◆ **Exercise aim**
All that should come back is the lines of the data below from the one containing "If you do not" to the one containing "### 1. Install conda", inclusive, exactly as they stand.

(Source texts of formatted documents)
● ● ●
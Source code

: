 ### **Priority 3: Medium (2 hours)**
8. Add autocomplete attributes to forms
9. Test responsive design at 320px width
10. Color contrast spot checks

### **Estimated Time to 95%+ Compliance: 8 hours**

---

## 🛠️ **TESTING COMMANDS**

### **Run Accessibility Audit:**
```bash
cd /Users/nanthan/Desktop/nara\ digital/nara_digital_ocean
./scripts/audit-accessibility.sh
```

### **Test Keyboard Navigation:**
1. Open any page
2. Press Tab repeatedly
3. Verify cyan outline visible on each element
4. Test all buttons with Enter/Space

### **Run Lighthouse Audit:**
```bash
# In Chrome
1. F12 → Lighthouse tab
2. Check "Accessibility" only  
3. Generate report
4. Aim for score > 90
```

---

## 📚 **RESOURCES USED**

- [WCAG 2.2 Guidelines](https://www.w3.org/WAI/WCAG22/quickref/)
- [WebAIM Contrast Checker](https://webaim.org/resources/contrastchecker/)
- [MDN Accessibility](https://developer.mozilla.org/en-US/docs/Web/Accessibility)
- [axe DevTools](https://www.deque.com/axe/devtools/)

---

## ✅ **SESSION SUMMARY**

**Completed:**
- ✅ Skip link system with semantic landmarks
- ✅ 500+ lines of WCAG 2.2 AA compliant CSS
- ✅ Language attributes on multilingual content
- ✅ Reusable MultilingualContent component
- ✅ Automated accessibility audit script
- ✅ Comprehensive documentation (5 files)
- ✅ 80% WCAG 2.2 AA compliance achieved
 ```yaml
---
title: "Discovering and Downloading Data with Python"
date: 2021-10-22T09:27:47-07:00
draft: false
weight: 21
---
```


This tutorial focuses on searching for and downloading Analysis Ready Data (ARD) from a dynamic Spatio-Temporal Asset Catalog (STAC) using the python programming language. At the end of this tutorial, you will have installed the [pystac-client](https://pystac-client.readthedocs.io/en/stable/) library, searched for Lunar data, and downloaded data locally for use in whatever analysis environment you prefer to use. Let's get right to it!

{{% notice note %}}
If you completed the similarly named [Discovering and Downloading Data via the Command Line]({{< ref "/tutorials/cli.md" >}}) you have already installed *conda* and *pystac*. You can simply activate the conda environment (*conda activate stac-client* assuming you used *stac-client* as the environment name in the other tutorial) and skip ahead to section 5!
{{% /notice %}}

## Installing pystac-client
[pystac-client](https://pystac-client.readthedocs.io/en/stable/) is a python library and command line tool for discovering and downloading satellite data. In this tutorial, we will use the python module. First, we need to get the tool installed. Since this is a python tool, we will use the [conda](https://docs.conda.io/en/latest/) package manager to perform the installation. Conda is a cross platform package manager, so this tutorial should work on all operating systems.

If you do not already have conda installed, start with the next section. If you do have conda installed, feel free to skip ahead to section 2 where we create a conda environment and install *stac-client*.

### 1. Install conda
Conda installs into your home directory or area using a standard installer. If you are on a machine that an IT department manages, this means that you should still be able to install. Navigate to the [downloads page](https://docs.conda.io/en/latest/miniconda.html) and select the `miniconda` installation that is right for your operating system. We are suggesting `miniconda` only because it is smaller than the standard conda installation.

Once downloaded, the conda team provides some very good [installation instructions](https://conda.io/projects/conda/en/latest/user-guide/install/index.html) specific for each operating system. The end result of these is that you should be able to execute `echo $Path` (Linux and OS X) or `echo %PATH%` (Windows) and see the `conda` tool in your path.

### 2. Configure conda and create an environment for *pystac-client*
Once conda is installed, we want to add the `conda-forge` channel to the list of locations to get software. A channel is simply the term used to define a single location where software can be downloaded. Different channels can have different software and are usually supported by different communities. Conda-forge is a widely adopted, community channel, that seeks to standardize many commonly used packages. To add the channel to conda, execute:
● ● ●
◆ **Completed task**
If you do not already have conda installed, start with the next section. If you do have conda installed, feel free to skip ahead to section 2 where we create a conda environment and install *stac-client*.

### 1. Install conda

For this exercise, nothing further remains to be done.